== Segment start ==
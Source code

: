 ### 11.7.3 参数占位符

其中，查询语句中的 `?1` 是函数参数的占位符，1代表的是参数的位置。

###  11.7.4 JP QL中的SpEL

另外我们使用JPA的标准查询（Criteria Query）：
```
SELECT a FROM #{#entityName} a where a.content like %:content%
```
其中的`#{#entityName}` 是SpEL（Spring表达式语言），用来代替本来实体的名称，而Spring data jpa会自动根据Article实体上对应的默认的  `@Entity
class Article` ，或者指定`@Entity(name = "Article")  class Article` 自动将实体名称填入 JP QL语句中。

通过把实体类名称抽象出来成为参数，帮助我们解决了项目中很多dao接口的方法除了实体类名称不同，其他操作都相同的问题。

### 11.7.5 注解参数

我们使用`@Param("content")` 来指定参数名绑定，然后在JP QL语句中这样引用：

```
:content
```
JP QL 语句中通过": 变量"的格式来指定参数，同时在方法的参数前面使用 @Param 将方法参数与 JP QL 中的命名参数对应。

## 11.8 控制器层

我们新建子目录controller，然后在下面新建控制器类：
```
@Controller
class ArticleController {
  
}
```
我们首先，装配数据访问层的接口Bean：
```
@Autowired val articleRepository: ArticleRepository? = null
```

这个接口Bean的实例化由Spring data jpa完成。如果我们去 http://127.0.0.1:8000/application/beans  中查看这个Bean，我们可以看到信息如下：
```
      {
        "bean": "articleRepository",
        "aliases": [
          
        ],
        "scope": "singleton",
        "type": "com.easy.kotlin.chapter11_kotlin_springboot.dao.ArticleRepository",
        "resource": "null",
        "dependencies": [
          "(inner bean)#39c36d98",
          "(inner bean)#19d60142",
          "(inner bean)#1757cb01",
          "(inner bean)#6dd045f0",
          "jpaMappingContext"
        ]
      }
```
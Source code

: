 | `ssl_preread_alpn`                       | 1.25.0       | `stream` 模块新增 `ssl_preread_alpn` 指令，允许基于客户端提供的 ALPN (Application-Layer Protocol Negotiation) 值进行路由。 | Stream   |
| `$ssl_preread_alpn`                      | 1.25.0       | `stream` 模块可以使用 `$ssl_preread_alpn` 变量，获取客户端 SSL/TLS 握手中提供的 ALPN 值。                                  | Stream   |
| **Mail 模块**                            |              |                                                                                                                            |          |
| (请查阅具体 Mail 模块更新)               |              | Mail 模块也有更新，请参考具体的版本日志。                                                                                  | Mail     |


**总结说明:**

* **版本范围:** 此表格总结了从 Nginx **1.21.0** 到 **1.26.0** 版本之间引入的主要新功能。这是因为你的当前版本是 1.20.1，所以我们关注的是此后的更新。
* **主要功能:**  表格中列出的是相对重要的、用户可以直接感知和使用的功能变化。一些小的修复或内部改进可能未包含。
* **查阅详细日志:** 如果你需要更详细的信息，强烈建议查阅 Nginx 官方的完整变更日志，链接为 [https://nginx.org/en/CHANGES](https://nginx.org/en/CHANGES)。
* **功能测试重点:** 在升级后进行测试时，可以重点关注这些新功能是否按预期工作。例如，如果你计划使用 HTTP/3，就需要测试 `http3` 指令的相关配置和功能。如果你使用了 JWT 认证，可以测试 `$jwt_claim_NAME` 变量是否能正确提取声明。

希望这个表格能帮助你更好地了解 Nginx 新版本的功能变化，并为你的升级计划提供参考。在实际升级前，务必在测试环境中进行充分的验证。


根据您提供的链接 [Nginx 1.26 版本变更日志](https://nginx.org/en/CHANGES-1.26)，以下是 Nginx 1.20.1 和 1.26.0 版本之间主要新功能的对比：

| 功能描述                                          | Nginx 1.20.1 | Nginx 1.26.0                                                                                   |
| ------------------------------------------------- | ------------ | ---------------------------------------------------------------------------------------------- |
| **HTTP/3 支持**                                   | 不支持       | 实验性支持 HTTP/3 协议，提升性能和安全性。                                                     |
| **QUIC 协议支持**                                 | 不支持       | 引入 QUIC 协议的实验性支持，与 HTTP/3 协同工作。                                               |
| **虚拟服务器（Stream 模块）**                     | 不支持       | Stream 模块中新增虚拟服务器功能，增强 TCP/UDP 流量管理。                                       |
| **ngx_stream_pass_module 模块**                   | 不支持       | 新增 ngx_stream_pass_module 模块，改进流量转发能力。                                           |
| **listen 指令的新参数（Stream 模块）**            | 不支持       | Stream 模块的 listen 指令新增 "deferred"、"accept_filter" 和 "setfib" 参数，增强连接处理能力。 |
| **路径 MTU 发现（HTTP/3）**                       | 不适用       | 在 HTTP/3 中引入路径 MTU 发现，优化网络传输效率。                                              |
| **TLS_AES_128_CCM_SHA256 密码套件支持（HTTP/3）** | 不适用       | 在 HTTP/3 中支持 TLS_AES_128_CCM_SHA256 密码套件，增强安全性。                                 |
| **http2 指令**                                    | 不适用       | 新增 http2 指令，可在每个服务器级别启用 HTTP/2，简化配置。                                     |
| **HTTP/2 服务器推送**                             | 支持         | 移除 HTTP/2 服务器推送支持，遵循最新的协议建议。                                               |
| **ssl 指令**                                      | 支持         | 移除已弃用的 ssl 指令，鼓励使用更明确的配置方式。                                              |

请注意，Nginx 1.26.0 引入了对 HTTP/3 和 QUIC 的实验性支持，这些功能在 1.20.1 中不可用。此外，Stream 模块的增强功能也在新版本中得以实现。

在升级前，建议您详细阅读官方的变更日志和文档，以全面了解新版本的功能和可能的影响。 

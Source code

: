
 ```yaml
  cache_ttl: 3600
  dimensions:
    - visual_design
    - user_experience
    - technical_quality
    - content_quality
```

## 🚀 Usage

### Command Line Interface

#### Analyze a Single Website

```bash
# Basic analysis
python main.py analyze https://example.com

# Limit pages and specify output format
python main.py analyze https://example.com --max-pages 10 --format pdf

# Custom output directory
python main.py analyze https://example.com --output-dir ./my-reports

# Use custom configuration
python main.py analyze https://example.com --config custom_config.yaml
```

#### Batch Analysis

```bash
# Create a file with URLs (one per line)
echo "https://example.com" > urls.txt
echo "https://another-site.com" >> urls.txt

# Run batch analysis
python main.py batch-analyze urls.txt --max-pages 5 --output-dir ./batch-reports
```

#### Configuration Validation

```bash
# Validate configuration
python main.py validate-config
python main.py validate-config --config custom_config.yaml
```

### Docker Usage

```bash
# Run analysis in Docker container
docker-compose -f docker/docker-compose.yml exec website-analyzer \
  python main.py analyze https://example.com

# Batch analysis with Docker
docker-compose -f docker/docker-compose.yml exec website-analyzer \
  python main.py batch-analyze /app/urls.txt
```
== Segment end ==
**WHAT NEEDS TO BE DONE**.
Could you copy out every line in the material above that contains the string "Mail"?

**TASK RESULT**.
| **Mail 模块**                            |              |                                                                                                                            |          |
| (请查阅具体 Mail 模块更新)               |              | Mail 模块也有更新，请参考具体的版本日志。                                                                                  | Mail     |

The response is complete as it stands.